As coligações proporcionais permitem que candidatos se elejam deputados com as sobras dos votos de concorrentes de partidos diferentes, mas unidos na disputa.

Para o líder do PT no Senado, Humberto Costa, se aprovado, o fim das coligações proporcionais vai fortalecer os partidos. “Com o fim das coligações, o voto vai ser dar por partido. As pessoas vão escolher os seus candidatos, mas o voto passa a ser um voto partidário. Você não vai mais votar em um candidato e eleger um candidato de outro partido”, argumentou o petista.

Cláusula de barreira

A PEC da reforma política em tramitação no Senado prevê que um partido que não atingir resultados eleitorais mínimos perderá o funcionamento parlamentar.
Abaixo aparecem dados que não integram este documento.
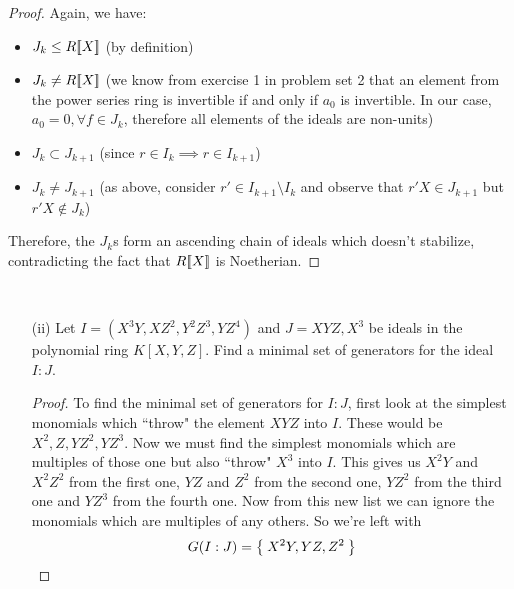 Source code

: \begin{problem}
\begin{enumerate}[(i)]
\begin{proof}
    Again, we have:
    \begin{itemize}
        \item \(J_k \leq R [\![X]\!]\) (by definition)
        \item \(J_k \neq R [\![X]\!]\) (we know from exercise 1 in problem set 2 that an element from the power series ring is invertible if and only if \(a_0\) is invertible. In our case, \(a_0 = 0, \forall f \in J_k\), therefore all elements of the ideals are non-units)
        \item \(J_k \subset J_{k + 1}\) (since \(r \in I_k \implies r \in I_{k + 1}\))
        \item \(J_k \neq J_{k + 1}\) (as above, consider \(r' \in I_{k + 1} \setminus I_k\) and observe that \(r' X \in J_{k + 1}\) but \(r' X \not\in J_k\))
    \end{itemize}
    
    Therefore, the \(J_k\)s form an ascending chain of ideals which doesn't stabilize, contradicting the fact that \(R [\![X]\!]\) is Noetherian.
    \end{proof}
\end{enumerate}
\end{problem}

\begin{problem}
~
\begin{enumerate}[(i)]
    \item[(ii)] Let \(I = (X^3 Y, X Z^2, Y^2 Z^3, Y Z^4)\) and \(J = XYZ, X^3\) be ideals in the polynomial ring \(K[X, Y, Z]\). Find a minimal set of generators for the ideal \(I : J\).
    \begin{proof}
    To find the minimal set of generators for \(I : J\), first look at the simplest monomials which ``throw" the element \(XYZ\) into \(I\). These would be \(X^2, Z, YZ^2, YZ^3\). Now we must find the simplest monomials which are multiples of those one but also ``throw" \(X^3\) into \(I\). This gives us \(X^2 Y\) and \(X^2 Z^2\) from the first one, \(YZ\) and \(Z^2\) from the second one, \(YZ^2\) from the third one and \(YZ^3\) from the fourth one. Now from this new list we can ignore the monomials which are multiples of any others. So we're left with
    \[
        G(I : J) = \Set{ X^2 Y, YZ, Z^2 }
    \]
    \end{proof}
\end{enumerate}
\end{problem}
Isso significa, por exemplo, que a legenda seria obrigada a ter uma estrutura menor na Câmara, sem direito a cargos de liderança, deputados em comissões permanentes e cargos na Mesa Diretora. Além disso, os partidos perderiam direito ao fundo partidário e ao tempo gratuito de televisão e rádio

Os requisitos que a PEC exige dos partidos a partir da eleição de 2018 são:

– obter pelo menos 2% dos votos válidos para deputado federal em todo o país

– conseguir 2% dos votos para deputado federal em, no mínimo, 14 unidades da federação

Hoje, das 27 legendas que existem atualmente na Câmara, apenas 13 passariam incólumes com a cláusula de barreira. Entre as que teriam atividade restringida estão PC do B, Rede, PSOL e PPS e PROS.

A PEC prevê ainda que, a partir das eleições de 2022, a taxa mínima de votos apurados nacionalmente seja de 3%. Com isso, PSC e SD também entrariam na lista dos que ficariam sem funcionamento parlamentar.

Um dos autores da PEC, Aécio Neves explicou que a proposta prevê a possibilidade da criação de federações partidárias como uma saída para as siglas que não atenderem aos requisitos mínimos de desempenho eleitoral.

Na federação partidária, partidos com semelhanças ideológicas podem se unir e funcionar no Congresso como um bloco. Ou seja, as siglas se juntam, elegem um líder, e assumem as mesmas posições com relações a projetos em avaliação das Casas legislativas. Pela proposta, a federação partidária deverá permanecer pelos quatro anos da legislatura.

“A nossa ideia é que a federação de partidos funcione temporariamente. Nas próximas eleições, aqueles partidos que não alcancem um quociente mínimo de votos possam funcionar em aliança, a partir de uma federação de partidos com os quais tenham uma afinidade programática e ideológica”, explicou o tucano.